● **What the task asks**:
Locate every line in the records below that holds the word "PSYoungGen" and return each one.

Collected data
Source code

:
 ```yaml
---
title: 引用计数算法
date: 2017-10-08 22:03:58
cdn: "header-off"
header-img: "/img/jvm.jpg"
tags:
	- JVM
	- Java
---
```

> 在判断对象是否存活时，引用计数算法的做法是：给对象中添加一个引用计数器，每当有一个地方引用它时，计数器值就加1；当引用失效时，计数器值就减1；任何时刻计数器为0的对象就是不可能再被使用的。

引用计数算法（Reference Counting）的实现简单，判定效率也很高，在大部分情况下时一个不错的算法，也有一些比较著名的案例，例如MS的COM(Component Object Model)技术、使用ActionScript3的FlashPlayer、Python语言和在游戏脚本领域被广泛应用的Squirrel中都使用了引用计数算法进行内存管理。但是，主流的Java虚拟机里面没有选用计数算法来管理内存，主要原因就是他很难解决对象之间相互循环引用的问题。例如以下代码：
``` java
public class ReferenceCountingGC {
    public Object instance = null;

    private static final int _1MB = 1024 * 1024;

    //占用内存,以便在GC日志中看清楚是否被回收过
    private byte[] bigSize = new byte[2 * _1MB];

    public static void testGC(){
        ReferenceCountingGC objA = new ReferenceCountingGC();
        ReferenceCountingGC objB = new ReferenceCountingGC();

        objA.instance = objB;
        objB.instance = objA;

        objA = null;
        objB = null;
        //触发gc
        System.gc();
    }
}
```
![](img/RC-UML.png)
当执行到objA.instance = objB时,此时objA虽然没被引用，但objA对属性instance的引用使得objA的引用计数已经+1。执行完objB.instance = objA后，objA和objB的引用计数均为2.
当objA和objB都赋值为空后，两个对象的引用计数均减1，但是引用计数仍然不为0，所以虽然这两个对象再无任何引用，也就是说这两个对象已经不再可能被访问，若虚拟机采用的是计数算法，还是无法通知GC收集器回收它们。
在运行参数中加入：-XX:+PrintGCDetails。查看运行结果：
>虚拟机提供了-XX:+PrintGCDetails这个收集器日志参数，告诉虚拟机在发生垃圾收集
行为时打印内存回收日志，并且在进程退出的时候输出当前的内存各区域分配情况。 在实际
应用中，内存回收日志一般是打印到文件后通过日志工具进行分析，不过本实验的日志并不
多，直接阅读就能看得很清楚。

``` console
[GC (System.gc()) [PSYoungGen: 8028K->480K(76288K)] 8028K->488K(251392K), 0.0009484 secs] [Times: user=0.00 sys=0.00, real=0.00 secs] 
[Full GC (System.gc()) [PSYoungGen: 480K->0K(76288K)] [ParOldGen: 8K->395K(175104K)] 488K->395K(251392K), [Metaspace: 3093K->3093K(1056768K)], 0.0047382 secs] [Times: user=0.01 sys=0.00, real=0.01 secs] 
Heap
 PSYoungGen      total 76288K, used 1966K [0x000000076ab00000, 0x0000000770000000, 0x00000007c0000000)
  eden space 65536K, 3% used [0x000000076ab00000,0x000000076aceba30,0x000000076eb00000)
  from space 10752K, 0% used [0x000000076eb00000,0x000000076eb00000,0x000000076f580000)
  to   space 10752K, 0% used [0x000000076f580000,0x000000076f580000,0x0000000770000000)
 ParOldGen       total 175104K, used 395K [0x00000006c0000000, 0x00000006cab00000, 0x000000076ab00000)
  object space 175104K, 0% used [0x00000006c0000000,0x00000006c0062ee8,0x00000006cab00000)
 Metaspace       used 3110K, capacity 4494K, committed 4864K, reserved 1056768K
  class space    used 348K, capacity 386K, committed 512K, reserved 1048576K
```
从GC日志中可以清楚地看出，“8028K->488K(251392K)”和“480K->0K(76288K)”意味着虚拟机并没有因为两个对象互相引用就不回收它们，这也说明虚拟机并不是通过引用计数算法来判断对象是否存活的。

● **Task solution**:
[GC (System.gc()) [PSYoungGen: 8028K->480K(76288K)] 8028K->488K(251392K), 0.0009484 secs] [Times: user=0.00 sys=0.00, real=0.00 secs] 
[Full GC (System.gc()) [PSYoungGen: 480K->0K(76288K)] [ParOldGen: 8K->395K(175104K)] 488K->395K(251392K), [Metaspace: 3093K->3093K(1056768K)], 0.0047382 secs] [Times: user=0.01 sys=0.00, real=0.01 secs] 
 PSYoungGen      total 76288K, used 1966K [0x000000076ab00000, 0x0000000770000000, 0x00000007c0000000)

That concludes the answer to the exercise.